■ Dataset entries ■
· · ·

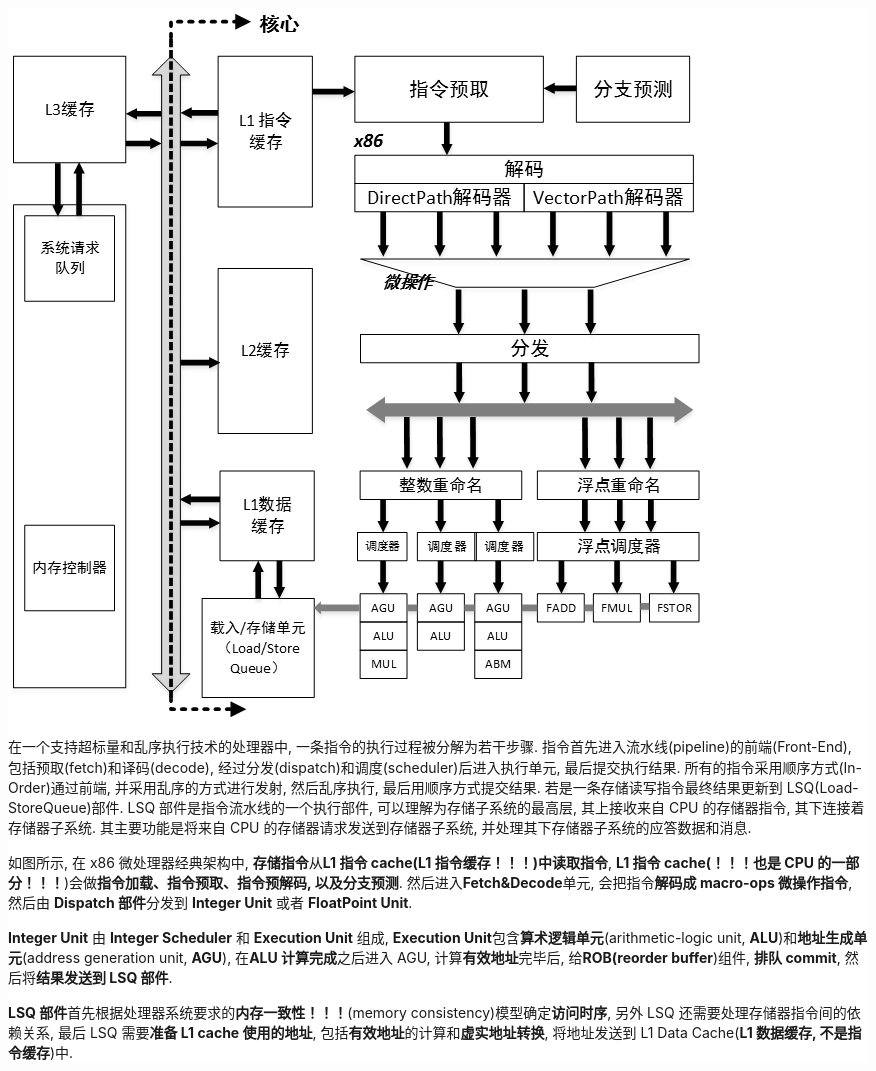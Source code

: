 ![config](./images/4.png)

在一个支持超标量和乱序执行技术的处理器中, 一条指令的执行过程被分解为若干步骤. 指令首先进入流水线(pipeline)的前端(Front\-End), 包括预取(fetch)和译码(decode), 经过分发(dispatch)和调度(scheduler)后进入执行单元, 最后提交执行结果. 所有的指令采用顺序方式(In-Order)通过前端, 并采用乱序的方式进行发射, 然后乱序执行, 最后用顺序方式提交结果. 若是一条存储读写指令最终结果更新到 LSQ(Load-StoreQueue)部件. LSQ 部件是指令流水线的一个执行部件, 可以理解为存储子系统的最高层, 其上接收来自 CPU 的存储器指令, 其下连接着存储器子系统. 其主要功能是将来自 CPU 的存储器请求发送到存储器子系统, 并处理其下存储器子系统的应答数据和消息.

如图所示, 在 x86 微处理器经典架构中, **存储指令**从**L1 指令 cache(L1 指令缓存！！！)中读取指令**, **L1 指令 cache(！！！也是 CPU 的一部分！！！**)会做**指令加载、指令预取、指令预解码, 以及分支预测**. 然后进入**Fetch&Decode**单元, 会把指令**解码成 macro\-ops 微操作指令**, 然后由 **Dispatch 部件**分发到 **Integer Unit** 或者 **FloatPoint Unit**.

**Integer Unit** 由 **Integer Scheduler** 和 **Execution Unit** 组成, **Execution Unit**包含**算术逻辑单元**(arithmetic\-logic unit, **ALU**)和**地址生成单元**(address generation unit, **AGU**), 在**ALU 计算完成**之后进入 AGU, 计算**有效地址**完毕后, 给**ROB(reorder buffer**)组件, **排队 commit**, 然后将**结果发送到 LSQ 部件**.

**LSQ 部件**首先根据处理器系统要求的**内存一致性！！！**(memory consistency)模型确定**访问时序**, 另外 LSQ 还需要处理存储器指令间的依赖关系, 最后 LSQ 需要**准备 L1 cache 使用的地址**, 包括**有效地址**的计算和**虚实地址转换**, 将地址发送到 L1 Data Cache(**L1 数据缓存, 不是指令缓存**)中.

· · ·

■ Work to be completed ■
All lines above are to be restated word for word, with pictures excluded.

■ Exercise output ■
Source code

: ![config](./images/4.png)

在一个支持超标量和乱序执行技术的处理器中, 一条指令的执行过程被分解为若干步骤. 指令首先进入流水线(pipeline)的前端(Front\-End), 包括预取(fetch)和译码(decode), 经过分发(dispatch)和调度(scheduler)后进入执行单元, 最后提交执行结果. 所有的指令采用顺序方式(In-Order)通过前端, 并采用乱序的方式进行发射, 然后乱序执行, 最后用顺序方式提交结果. 若是一条存储读写指令最终结果更新到 LSQ(Load-StoreQueue)部件. LSQ 部件是指令流水线的一个执行部件, 可以理解为存储子系统的最高层, 其上接收来自 CPU 的存储器指令, 其下连接着存储器子系统. 其主要功能是将来自 CPU 的存储器请求发送到存储器子系统, 并处理其下存储器子系统的应答数据和消息.

如图所示, 在 x86 微处理器经典架构中, **存储指令**从**L1 指令 cache(L1 指令缓存！！！)中读取指令**, **L1 指令 cache(！！！也是 CPU 的一部分！！！**)会做**指令加载、指令预取、指令预解码, 以及分支预测**. 然后进入**Fetch&Decode**单元, 会把指令**解码成 macro\-ops 微操作指令**, 然后由 **Dispatch 部件**分发到 **Integer Unit** 或者 **FloatPoint Unit**.

**Integer Unit** 由 **Integer Scheduler** 和 **Execution Unit** 组成, **Execution Unit**包含**算术逻辑单元**(arithmetic\-logic unit, **ALU**)和**地址生成单元**(address generation unit, **AGU**), 在**ALU 计算完成**之后进入 AGU, 计算**有效地址**完毕后, 给**ROB(reorder buffer**)组件, **排队 commit**, 然后将**结果发送到 LSQ 部件**.

**LSQ 部件**首先根据处理器系统要求的**内存一致性！！！**(memory consistency)模型确定**访问时序**, 另外 LSQ 还需要处理存储器指令间的依赖关系, 最后 LSQ 需要**准备 L1 cache 使用的地址**, 包括**有效地址**的计算和**虚实地址转换**, 将地址发送到 L1 Data Cache(**L1 数据缓存, 不是指令缓存**)中.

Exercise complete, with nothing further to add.